Each finding must include:
observation
why it matters
evidence
confidence
Examples of strong findings:
replans cluster around weak file targeting rather than weak acceptance criteria
scope growth often begins after initial success, suggesting post-success human expansion
auth-related struggle is driven more by repo fragility than agent hallucination
Step 10: Report Generation
Create session_analysis_report.md with this structure:
📊 Session Analysis Report — [Project Name]
Generated: [timestamp] Conversations Analyzed: [N] Date Range: [earliest] → [latest]
Executive Summary
Metric
Value
Rating
First-Shot Success Rate
X%
🟢/🟡/🔴
Completion Rate
X%
🟢/🟡/🔴
Avg Scope Growth
X%
🟢/🟡/🔴
Replan Rate
X%
🟢/🟡/🔴
Median Duration
Xm
—
Avg Session Severity
X
🟢/🟡/🔴
High-Severity Sessions
X / N
🟢/🟡/🔴
Thresholds:
First-shot: 🟢 >70 / 🟡 40–70 / 🔴 <40
Scope growth: 🟢 <15 / 🟡 15–40 / 🔴 >40
Replan rate: 🟢 <20 / 🟡 20–50 / 🔴 >50
Avg severity guidance:
🟢 <25
🟡 25–50
🔴 >50
Note: avg severity is an aggregate health signal, not the same as per-session severity bands.

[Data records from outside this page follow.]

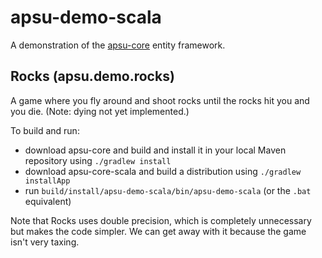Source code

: # apsu-demo-scala 

A demonstration of the [apsu-core](https://github.com/chronodm/apsu-core-scala) entity framework.

## Rocks (apsu.demo.rocks) 

A game where you fly around and shoot rocks until the rocks hit you
and you die. (Note: dying not yet implemented.)

To build and run:

- download apsu-core and build and install it in your local Maven
  repository using `./gradlew install`
- download apsu-core-scala and build a distribution using
  `./gradlew installApp`
- run `build/install/apsu-demo-scala/bin/apsu-demo-scala` (or
  the `.bat` equivalent)

Note that Rocks uses double precision, which is completely
unnecessary but makes the code simpler. We can get away with it
because the game isn't very taxing.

Then add a short narrative summary of what is going well, what is breaking down, and whether the main issue is prompt quality, repo fragility, workflow discipline, or validation churn.
Root Cause Breakdown
Root Cause
Count
%
Notes
Prompt Sufficiency Analysis
common traits of high-sufficiency prompts
common missing inputs in low-sufficiency prompts
which missing prompt ingredients correlate most with replanning or abandonment
Scope Change Analysis
Separate:
Human-added scope
Necessary discovered scope
Agent-introduced scope
Rework Shape Analysis
Summarize the main failure patterns across sessions.
Friction Hotspots
Show the files/folders/subsystems most associated with replanning, abandonment, verification churn, and high severity.
First-Shot Successes
List the cleanest sessions and extract what made them work.
Non-Obvious Findings
List 3–7 evidence-backed findings with confidence.
Severity Triage
List the highest-severity sessions and say whether the best intervention is:
prompt improvement
scope discipline
targeted skill/workflow
repo refactor / architecture cleanup
validation/test harness improvement
Recommendations
For each recommendation, use:
Observed pattern
Likely cause
Evidence
Change to make
Expected benefit
Confidence
Per-Conversation Breakdown
#
Title
Intent
Duration
Scope Δ
Plan Revs
Task Revs
Root Cause
Rework Shape
Severity
Complete?
Step 11: Optional Post-Analysis Improvements
If appropriate, also:
update any local project-health or memory artifact (if present) with recurring failure modes and fragile subsystems
generate prompt_improvement_tips.md from high-sufficiency / first-shot-success sessions
suggest missing skills or workflows when the same subsystem or task sequence repeatedly causes struggle
Only recommend workflows/skills when the pattern appears repeatedly.
Final Output Standard
The workflow must produce:
metrics summary
root-cause diagnosis
prompt-sufficiency assessment
subsystem/friction map
severity triage and prioritization
evidence-backed recommendations
non-obvious findings
Prefer explicit uncertainty over fake precision.
Limitations
Use this skill only when the task clearly matches the scope described above.
Do not treat the output as a substitute for environment-specific validation, testing, or expert review.
Stop and ask for clarification if required inputs, permissions, safety boundaries, or success criteria are missing.